For some there were easy choices, for Alfred Russel Wallace it was that of total belief, for most mainstream scientists it was one of total disbelief. James was one of those who could never quite get off the fence. He was sure something very strange was going on, occasionally it looked as though it might be 'The Answer'. but then it would fade away again. Mrs Piper produced a control called 'George Pellew' who seemed to know all sorts of things about friends and acquaintances lives that only the real Pellew could know. Yet when it came to himself and its own interests and outlook, there was an emptiness. Much of what was revealed also happened to be 'of a private nature', presumably about their sexual or financial indiscretions, and never to be ever revealed.

Early on the self destructive nature of psychical research revealed itself: either the phenomena would self-destruct (just when after a number of really puzzling episodes you think that proof is at hand, there is crude cheating) or the investigators self-destruct. Several of the founders of psychical research died comparatively young. Two, Gurney and Podmore, in suspicious circumstances which nobody could be quite sure were accidents or suicide. Myers almost literally willed himself to death to join his lost great love. Sidgwick died of a sudden cancer and Hodgson dropped down dead with a heart attack. William James died well before 70. They had worn themselves out on this obssessional quest. Others just lost all sense of perspective.

As the 'Golden Age' closed within the first quarter century of the SPRs existence, its leaders would become obsessed with the Cross Correspondences in which the putative founders sent a whole string of cryptic classical messages to their earthly followers.

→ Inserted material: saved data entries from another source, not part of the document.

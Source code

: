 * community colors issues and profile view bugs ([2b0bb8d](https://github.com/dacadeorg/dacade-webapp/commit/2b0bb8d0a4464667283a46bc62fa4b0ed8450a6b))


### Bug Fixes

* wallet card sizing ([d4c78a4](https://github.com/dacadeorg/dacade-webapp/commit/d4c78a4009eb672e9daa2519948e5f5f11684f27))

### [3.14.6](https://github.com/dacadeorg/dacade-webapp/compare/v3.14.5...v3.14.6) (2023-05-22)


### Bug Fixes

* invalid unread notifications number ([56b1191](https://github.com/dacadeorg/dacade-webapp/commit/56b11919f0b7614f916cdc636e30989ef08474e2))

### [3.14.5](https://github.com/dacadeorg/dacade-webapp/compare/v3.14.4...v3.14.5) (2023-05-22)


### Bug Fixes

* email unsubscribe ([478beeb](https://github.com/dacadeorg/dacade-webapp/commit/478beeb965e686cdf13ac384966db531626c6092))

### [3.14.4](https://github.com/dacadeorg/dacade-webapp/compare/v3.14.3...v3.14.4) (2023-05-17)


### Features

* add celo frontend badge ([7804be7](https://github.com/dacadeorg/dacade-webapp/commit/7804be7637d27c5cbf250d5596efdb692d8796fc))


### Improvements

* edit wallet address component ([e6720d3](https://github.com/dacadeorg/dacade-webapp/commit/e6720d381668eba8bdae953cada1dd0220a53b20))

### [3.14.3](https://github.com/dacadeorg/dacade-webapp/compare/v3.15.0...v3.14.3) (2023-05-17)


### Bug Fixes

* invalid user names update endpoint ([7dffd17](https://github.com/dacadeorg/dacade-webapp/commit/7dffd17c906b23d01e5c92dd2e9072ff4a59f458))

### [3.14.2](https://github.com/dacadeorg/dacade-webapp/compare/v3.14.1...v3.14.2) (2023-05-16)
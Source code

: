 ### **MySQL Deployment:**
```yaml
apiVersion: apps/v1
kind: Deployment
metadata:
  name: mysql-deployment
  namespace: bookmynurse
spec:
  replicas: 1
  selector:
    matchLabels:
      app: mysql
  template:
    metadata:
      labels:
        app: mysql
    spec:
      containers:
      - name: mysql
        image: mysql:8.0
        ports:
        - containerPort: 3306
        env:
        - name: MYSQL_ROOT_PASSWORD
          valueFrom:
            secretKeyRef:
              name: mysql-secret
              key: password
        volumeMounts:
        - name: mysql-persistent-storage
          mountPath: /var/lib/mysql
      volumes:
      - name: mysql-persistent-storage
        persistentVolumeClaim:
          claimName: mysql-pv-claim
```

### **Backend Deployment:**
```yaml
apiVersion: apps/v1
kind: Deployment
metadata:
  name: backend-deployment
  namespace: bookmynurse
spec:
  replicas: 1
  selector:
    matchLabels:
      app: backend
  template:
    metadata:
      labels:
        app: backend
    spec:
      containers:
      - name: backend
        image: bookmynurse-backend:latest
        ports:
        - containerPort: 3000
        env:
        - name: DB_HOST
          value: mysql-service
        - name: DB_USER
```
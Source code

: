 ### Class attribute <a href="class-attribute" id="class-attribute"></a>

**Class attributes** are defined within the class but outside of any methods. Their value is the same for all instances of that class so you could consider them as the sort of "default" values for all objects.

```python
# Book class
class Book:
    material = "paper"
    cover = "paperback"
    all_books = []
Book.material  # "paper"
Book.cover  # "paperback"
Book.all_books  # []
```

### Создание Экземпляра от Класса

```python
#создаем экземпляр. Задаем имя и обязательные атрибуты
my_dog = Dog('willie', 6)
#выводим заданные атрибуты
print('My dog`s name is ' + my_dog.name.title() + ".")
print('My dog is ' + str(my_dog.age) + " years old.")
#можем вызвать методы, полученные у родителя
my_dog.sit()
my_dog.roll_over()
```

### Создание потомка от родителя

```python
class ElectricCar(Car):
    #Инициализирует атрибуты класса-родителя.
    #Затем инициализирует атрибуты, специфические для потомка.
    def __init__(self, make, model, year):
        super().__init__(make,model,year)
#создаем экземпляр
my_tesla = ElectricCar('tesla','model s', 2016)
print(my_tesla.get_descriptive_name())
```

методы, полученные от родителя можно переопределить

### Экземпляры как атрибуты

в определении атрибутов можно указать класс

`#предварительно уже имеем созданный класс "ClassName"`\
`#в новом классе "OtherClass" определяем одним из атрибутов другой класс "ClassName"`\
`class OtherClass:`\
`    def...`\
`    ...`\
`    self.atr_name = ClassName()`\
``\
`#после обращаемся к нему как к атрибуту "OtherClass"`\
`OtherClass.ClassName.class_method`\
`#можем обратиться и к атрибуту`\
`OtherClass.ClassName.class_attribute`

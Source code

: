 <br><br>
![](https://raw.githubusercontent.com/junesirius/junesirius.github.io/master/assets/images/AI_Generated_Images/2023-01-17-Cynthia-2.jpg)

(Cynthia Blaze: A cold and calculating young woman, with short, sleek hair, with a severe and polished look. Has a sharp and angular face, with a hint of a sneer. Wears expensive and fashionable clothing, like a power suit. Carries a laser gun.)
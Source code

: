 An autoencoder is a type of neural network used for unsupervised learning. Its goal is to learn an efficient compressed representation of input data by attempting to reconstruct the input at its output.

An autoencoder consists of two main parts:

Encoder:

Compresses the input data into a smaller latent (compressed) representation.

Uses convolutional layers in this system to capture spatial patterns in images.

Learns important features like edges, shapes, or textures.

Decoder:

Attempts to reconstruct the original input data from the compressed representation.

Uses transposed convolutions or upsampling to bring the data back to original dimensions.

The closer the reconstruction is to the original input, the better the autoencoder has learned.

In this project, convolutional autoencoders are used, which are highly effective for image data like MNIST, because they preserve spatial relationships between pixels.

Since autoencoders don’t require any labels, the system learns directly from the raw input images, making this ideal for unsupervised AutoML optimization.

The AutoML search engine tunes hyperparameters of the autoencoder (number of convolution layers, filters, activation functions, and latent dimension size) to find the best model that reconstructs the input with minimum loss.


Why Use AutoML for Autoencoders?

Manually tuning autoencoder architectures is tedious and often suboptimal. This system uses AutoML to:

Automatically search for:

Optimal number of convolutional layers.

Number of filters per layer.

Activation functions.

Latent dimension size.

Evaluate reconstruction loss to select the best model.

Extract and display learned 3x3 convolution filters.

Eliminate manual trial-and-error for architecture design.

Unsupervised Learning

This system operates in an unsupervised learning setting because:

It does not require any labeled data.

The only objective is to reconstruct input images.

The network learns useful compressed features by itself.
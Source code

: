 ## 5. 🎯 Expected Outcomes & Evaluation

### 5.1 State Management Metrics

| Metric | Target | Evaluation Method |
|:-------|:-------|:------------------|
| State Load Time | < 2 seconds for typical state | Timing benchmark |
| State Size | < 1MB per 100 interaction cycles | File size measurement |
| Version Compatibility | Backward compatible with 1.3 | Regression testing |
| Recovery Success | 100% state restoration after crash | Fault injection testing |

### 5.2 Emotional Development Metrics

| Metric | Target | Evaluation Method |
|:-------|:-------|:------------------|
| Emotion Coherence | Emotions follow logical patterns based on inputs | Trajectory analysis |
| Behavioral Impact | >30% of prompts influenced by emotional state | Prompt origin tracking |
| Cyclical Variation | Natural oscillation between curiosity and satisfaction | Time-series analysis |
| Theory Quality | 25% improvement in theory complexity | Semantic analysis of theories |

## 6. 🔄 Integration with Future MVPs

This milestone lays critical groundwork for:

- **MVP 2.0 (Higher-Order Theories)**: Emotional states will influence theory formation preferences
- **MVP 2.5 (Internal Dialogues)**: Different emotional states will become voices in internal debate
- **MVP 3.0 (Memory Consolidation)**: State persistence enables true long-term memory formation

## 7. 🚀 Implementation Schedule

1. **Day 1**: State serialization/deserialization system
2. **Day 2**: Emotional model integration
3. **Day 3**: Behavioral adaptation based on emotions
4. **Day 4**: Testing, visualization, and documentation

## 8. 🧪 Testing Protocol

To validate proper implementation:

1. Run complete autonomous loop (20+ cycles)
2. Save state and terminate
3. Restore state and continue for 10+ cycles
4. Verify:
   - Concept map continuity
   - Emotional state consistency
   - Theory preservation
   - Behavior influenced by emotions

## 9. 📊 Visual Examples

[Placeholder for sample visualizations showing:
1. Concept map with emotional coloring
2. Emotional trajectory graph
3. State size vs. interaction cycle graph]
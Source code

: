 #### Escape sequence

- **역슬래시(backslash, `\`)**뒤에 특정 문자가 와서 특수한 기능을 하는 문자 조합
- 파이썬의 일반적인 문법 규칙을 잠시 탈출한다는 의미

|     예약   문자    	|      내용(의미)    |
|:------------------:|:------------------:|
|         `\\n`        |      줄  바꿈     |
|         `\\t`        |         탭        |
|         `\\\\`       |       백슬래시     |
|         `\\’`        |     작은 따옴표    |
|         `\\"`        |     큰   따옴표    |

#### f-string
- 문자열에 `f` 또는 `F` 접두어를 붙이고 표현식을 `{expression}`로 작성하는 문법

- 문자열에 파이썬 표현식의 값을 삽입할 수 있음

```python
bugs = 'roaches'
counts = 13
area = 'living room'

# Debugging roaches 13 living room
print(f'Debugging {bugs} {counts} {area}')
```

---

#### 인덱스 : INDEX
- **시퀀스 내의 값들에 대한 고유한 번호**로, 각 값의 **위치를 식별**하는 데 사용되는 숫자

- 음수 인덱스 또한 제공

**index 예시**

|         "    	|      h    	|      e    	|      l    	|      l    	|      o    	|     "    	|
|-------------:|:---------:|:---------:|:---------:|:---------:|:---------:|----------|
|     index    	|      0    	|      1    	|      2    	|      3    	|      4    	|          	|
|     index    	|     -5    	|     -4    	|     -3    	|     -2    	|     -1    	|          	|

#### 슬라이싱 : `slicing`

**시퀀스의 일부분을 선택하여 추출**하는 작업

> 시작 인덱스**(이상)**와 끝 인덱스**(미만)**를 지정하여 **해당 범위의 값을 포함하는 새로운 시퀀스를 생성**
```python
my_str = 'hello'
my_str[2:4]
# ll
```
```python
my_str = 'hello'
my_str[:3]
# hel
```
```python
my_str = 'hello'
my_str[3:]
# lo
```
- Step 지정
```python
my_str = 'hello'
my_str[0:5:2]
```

On the Continent psychical researchers would scramble to endorse one dodgy physical medium after another.

There would be a post war revival from the late 1940s to the late 1970s, in which psychical research became respectable, in which almost everyone thought “there must be something in it”. Then came Uri Geller, the exposé of Sam Soil's seminal experiment, the one that made most of the agnostics sit up and take notice, and the birth of CSICOP. Parapsychologists and psychical researchers responded by either retreating into a world of statistical abstraction where no-one without a degree could follow, or descended into ever deeper circles of the pit of credulity.

Of course there are those who proclaim that 'The Answer' is just round the corner, but after 125 years that must be a great leap of faith. We are still where we were in the days of William James, too many anecdotes to lay the whole thing to rest, story after story which if accurately reported remain very puzzling, yet nothing is ever pinned down or proven.

As to what happened with Leonora Piper and Eusapio Palladino, well that is truly lost in the mists of time. -- Peter Rogerson.